(EXERCISE OBJECTIVE): Please write out the listing exactly, leaving each picture out.

----------

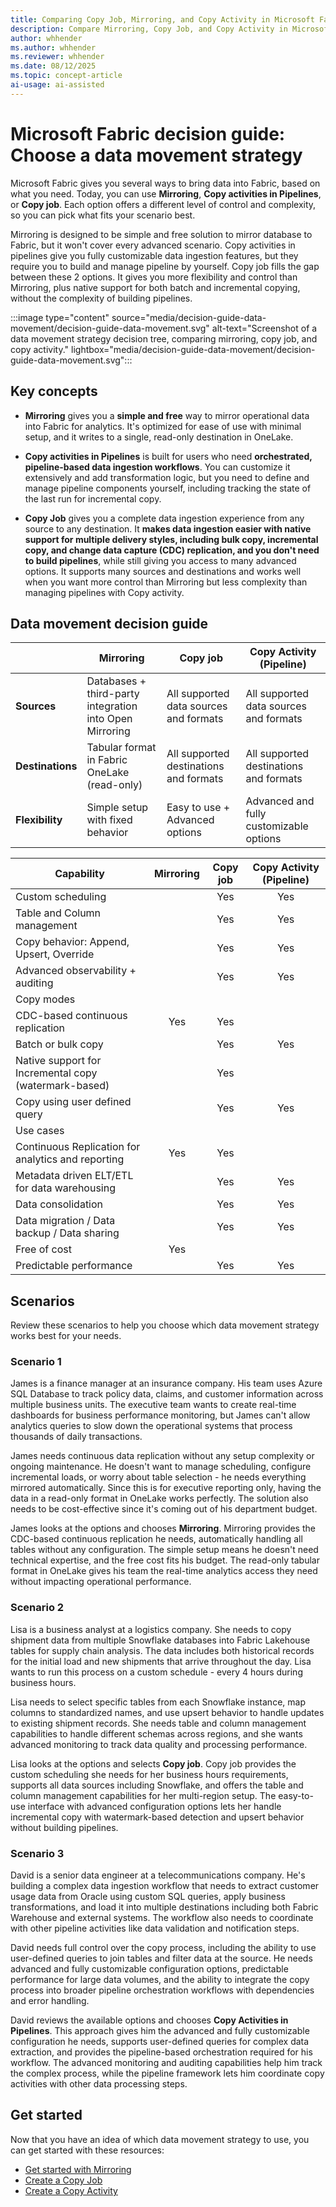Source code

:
 ```yaml
---
title: Comparing Copy Job, Mirroring, and Copy Activity in Microsoft Fabric
description: Compare Mirroring, Copy Job, and Copy Activity in Microsoft Fabric to find the best data movement method for your needs. Learn their features and use cases.
author: whhender
ms.author: whhender
ms.reviewer: whhender
ms.date: 08/12/2025
ms.topic: concept-article
ai-usage: ai-assisted
---
```


# Microsoft Fabric decision guide: Choose a data movement strategy

Microsoft Fabric gives you several ways to bring data into Fabric, based on what you need. Today, you can use **Mirroring**, **Copy activities in Pipelines**, or **Copy job**. Each option offers a different level of control and complexity, so you can pick what fits your scenario best.

Mirroring is designed to be simple and free solution to mirror database to Fabric, but it won't cover every advanced scenario. Copy activities in pipelines give you fully customizable data ingestion features, but they require you to build and manage pipeline by yourself. Copy job fills the gap between these 2 options. It gives you more flexibility and control than Mirroring, plus native support for both batch and incremental copying, without the complexity of building pipelines.

:::image type="content" source="media/decision-guide-data-movement/decision-guide-data-movement.svg" alt-text="Screenshot of a data movement strategy decision tree, comparing mirroring, copy job, and copy activity." lightbox="media/decision-guide-data-movement/decision-guide-data-movement.svg":::

## Key concepts

- **Mirroring** gives you a **simple and free** way to mirror operational data into Fabric for analytics. It's optimized for ease of use with minimal setup, and it writes to a single, read-only destination in OneLake.

- **Copy activities in Pipelines** is built for users who need **orchestrated, pipeline-based data ingestion workflows**. You can customize it extensively and add transformation logic, but you need to define and manage pipeline components yourself, including tracking the state of the last run for incremental copy.

- **Copy Job** gives you a complete data ingestion experience from any source to any destination. It **makes data ingestion easier with native support for multiple delivery styles, including bulk copy, incremental copy, and change data capture (CDC) replication, and you don't need to build pipelines**, while still giving you access to many advanced options. It supports many sources and destinations and works well when you want more control than Mirroring but less complexity than managing pipelines with Copy activity.

## Data movement decision guide

| | **Mirroring** | **Copy job** | **Copy Activity (Pipeline)** |
| --- | --- | --- | --- |
| **Sources** | Databases + third-party integration into Open Mirroring | All supported data sources and formats | All supported data sources and formats |
| **Destinations** | Tabular format in Fabric OneLake (read-only) | All supported destinations and formats | All supported destinations and formats |
| **Flexibility** | Simple setup with fixed behavior | Easy to use + Advanced options | Advanced and fully customizable options |

| **Capability** | **Mirroring** | **Copy job** | **Copy Activity (Pipeline)** |
| --- | :---: | :---: | :---: |
| Custom scheduling |  | Yes | Yes |
| Table and Column management |  | Yes | Yes |
| Copy behavior: Append, Upsert, Override |  | Yes | Yes |
| Advanced observability + auditing |  | Yes | Yes |
| Copy modes |  |  |  |
| CDC-based continuous replication | Yes | Yes |  |
| Batch or bulk copy |  | Yes | Yes |
| Native support for Incremental copy (watermark-based) |  | Yes |  |
| Copy using user defined query |  | Yes | Yes |
| Use cases |  |  |  |
| Continuous Replication for analytics and reporting | Yes | Yes |  |
| Metadata driven ELT/ETL for data warehousing |  | Yes | Yes |
| Data consolidation |  | Yes | Yes |
| Data migration / Data backup / Data sharing |  | Yes | Yes |
| Free of cost | Yes |  |  |
| Predictable performance |  | Yes | Yes |

## Scenarios

Review these scenarios to help you choose which data movement strategy works best for your needs.

### Scenario 1

James is a finance manager at an insurance company. His team uses Azure SQL Database to track policy data, claims, and customer information across multiple business units. The executive team wants to create real-time dashboards for business performance monitoring, but James can't allow analytics queries to slow down the operational systems that process thousands of daily transactions.

James needs continuous data replication without any setup complexity or ongoing maintenance. He doesn't want to manage scheduling, configure incremental loads, or worry about table selection - he needs everything mirrored automatically. Since this is for executive reporting only, having the data in a read-only format in OneLake works perfectly. The solution also needs to be cost-effective since it's coming out of his department budget.

James looks at the options and chooses **Mirroring**. Mirroring provides the CDC-based continuous replication he needs, automatically handling all tables without any configuration. The simple setup means he doesn't need technical expertise, and the free cost fits his budget. The read-only tabular format in OneLake gives his team the real-time analytics access they need without impacting operational performance.

### Scenario 2

Lisa is a business analyst at a logistics company. She needs to copy shipment data from multiple Snowflake databases into Fabric Lakehouse tables for supply chain analysis. The data includes both historical records for the initial load and new shipments that arrive throughout the day. Lisa wants to run this process on a custom schedule - every 4 hours during business hours.

Lisa needs to select specific tables from each Snowflake instance, map columns to standardized names, and use upsert behavior to handle updates to existing shipment records. She needs table and column management capabilities to handle different schemas across regions, and she wants advanced monitoring to track data quality and processing performance.

Lisa looks at the options and selects **Copy job**. Copy job provides the custom scheduling she needs for her business hours requirements, supports all data sources including Snowflake, and offers the table and column management capabilities for her multi-region setup. The easy-to-use interface with advanced configuration options lets her handle incremental copy with watermark-based detection and upsert behavior without building pipelines.

### Scenario 3

David is a senior data engineer at a telecommunications company. He's building a complex data ingestion workflow that needs to extract customer usage data from Oracle using custom SQL queries, apply business transformations, and load it into multiple destinations including both Fabric Warehouse and external systems. The workflow also needs to coordinate with other pipeline activities like data validation and notification steps.

David needs full control over the copy process, including the ability to use user-defined queries to join tables and filter data at the source. He needs advanced and fully customizable configuration options, predictable performance for large data volumes, and the ability to integrate the copy process into broader pipeline orchestration workflows with dependencies and error handling.

David reviews the available options and chooses **Copy Activities in Pipelines**. This approach gives him the advanced and fully customizable configuration he needs, supports user-defined queries for complex data extraction, and provides the pipeline-based orchestration required for his workflow. The advanced monitoring and auditing capabilities help him track the complex process, while the pipeline framework lets him coordinate copy activities with other data processing steps.

## Get started

Now that you have an idea of which data movement strategy to use, you can get started with these resources:

- [Get started with Mirroring](/fabric/mirroring/overview)
- [Create a Copy Job](/fabric/data-factory/create-copy-job)
- [Create a Copy Activity](/fabric/data-factory/copy-data-activity)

----------

(TASK OUTPUT):
Source code

:
 ```yaml
---
title: Comparing Copy Job, Mirroring, and Copy Activity in Microsoft Fabric
description: Compare Mirroring, Copy Job, and Copy Activity in Microsoft Fabric to find the best data movement method for your needs. Learn their features and use cases.
author: whhender
ms.author: whhender
ms.reviewer: whhender
ms.date: 08/12/2025
ms.topic: concept-article
ai-usage: ai-assisted
---
```


# Microsoft Fabric decision guide: Choose a data movement strategy

Microsoft Fabric gives you several ways to bring data into Fabric, based on what you need. Today, you can use **Mirroring**, **Copy activities in Pipelines**, or **Copy job**. Each option offers a different level of control and complexity, so you can pick what fits your scenario best.

Mirroring is designed to be simple and free solution to mirror database to Fabric, but it won't cover every advanced scenario. Copy activities in pipelines give you fully customizable data ingestion features, but they require you to build and manage pipeline by yourself. Copy job fills the gap between these 2 options. It gives you more flexibility and control than Mirroring, plus native support for both batch and incremental copying, without the complexity of building pipelines.

:::image type="content" source="media/decision-guide-data-movement/decision-guide-data-movement.svg" alt-text="Screenshot of a data movement strategy decision tree, comparing mirroring, copy job, and copy activity." lightbox="media/decision-guide-data-movement/decision-guide-data-movement.svg":::

## Key concepts

- **Mirroring** gives you a **simple and free** way to mirror operational data into Fabric for analytics. It's optimized for ease of use with minimal setup, and it writes to a single, read-only destination in OneLake.

- **Copy activities in Pipelines** is built for users who need **orchestrated, pipeline-based data ingestion workflows**. You can customize it extensively and add transformation logic, but you need to define and manage pipeline components yourself, including tracking the state of the last run for incremental copy.

- **Copy Job** gives you a complete data ingestion experience from any source to any destination. It **makes data ingestion easier with native support for multiple delivery styles, including bulk copy, incremental copy, and change data capture (CDC) replication, and you don't need to build pipelines**, while still giving you access to many advanced options. It supports many sources and destinations and works well when you want more control than Mirroring but less complexity than managing pipelines with Copy activity.

## Data movement decision guide

| | **Mirroring** | **Copy job** | **Copy Activity (Pipeline)** |
| --- | --- | --- | --- |
| **Sources** | Databases + third-party integration into Open Mirroring | All supported data sources and formats | All supported data sources and formats |
| **Destinations** | Tabular format in Fabric OneLake (read-only) | All supported destinations and formats | All supported destinations and formats |
| **Flexibility** | Simple setup with fixed behavior | Easy to use + Advanced options | Advanced and fully customizable options |

| **Capability** | **Mirroring** | **Copy job** | **Copy Activity (Pipeline)** |
| --- | :---: | :---: | :---: |
| Custom scheduling |  | Yes | Yes |
| Table and Column management |  | Yes | Yes |
| Copy behavior: Append, Upsert, Override |  | Yes | Yes |
| Advanced observability + auditing |  | Yes | Yes |
| Copy modes |  |  |  |
| CDC-based continuous replication | Yes | Yes |  |
| Batch or bulk copy |  | Yes | Yes |
| Native support for Incremental copy (watermark-based) |  | Yes |  |
| Copy using user defined query |  | Yes | Yes |
| Use cases |  |  |  |
| Continuous Replication for analytics and reporting | Yes | Yes |  |
| Metadata driven ELT/ETL for data warehousing |  | Yes | Yes |
| Data consolidation |  | Yes | Yes |
| Data migration / Data backup / Data sharing |  | Yes | Yes |
| Free of cost | Yes |  |  |
| Predictable performance |  | Yes | Yes |

## Scenarios

Review these scenarios to help you choose which data movement strategy works best for your needs.

### Scenario 1

James is a finance manager at an insurance company. His team uses Azure SQL Database to track policy data, claims, and customer information across multiple business units. The executive team wants to create real-time dashboards for business performance monitoring, but James can't allow analytics queries to slow down the operational systems that process thousands of daily transactions.

James needs continuous data replication without any setup complexity or ongoing maintenance. He doesn't want to manage scheduling, configure incremental loads, or worry about table selection - he needs everything mirrored automatically. Since this is for executive reporting only, having the data in a read-only format in OneLake works perfectly. The solution also needs to be cost-effective since it's coming out of his department budget.

James looks at the options and chooses **Mirroring**. Mirroring provides the CDC-based continuous replication he needs, automatically handling all tables without any configuration. The simple setup means he doesn't need technical expertise, and the free cost fits his budget. The read-only tabular format in OneLake gives his team the real-time analytics access they need without impacting operational performance.

### Scenario 2

Lisa is a business analyst at a logistics company. She needs to copy shipment data from multiple Snowflake databases into Fabric Lakehouse tables for supply chain analysis. The data includes both historical records for the initial load and new shipments that arrive throughout the day. Lisa wants to run this process on a custom schedule - every 4 hours during business hours.

Lisa needs to select specific tables from each Snowflake instance, map columns to standardized names, and use upsert behavior to handle updates to existing shipment records. She needs table and column management capabilities to handle different schemas across regions, and she wants advanced monitoring to track data quality and processing performance.

Lisa looks at the options and selects **Copy job**. Copy job provides the custom scheduling she needs for her business hours requirements, supports all data sources including Snowflake, and offers the table and column management capabilities for her multi-region setup. The easy-to-use interface with advanced configuration options lets her handle incremental copy with watermark-based detection and upsert behavior without building pipelines.

### Scenario 3

David is a senior data engineer at a telecommunications company. He's building a complex data ingestion workflow that needs to extract customer usage data from Oracle using custom SQL queries, apply business transformations, and load it into multiple destinations including both Fabric Warehouse and external systems. The workflow also needs to coordinate with other pipeline activities like data validation and notification steps.

David needs full control over the copy process, including the ability to use user-defined queries to join tables and filter data at the source. He needs advanced and fully customizable configuration options, predictable performance for large data volumes, and the ability to integrate the copy process into broader pipeline orchestration workflows with dependencies and error handling.

David reviews the available options and chooses **Copy Activities in Pipelines**. This approach gives him the advanced and fully customizable configuration he needs, supports user-defined queries for complex data extraction, and provides the pipeline-based orchestration required for his workflow. The advanced monitoring and auditing capabilities help him track the complex process, while the pipeline framework lets him coordinate copy activities with other data processing steps.

## Get started

Now that you have an idea of which data movement strategy to use, you can get started with these resources:

- [Get started with Mirroring](/fabric/mirroring/overview)
- [Create a Copy Job](/fabric/data-factory/create-copy-job)
- [Create a Copy Activity](/fabric/data-factory/copy-data-activity)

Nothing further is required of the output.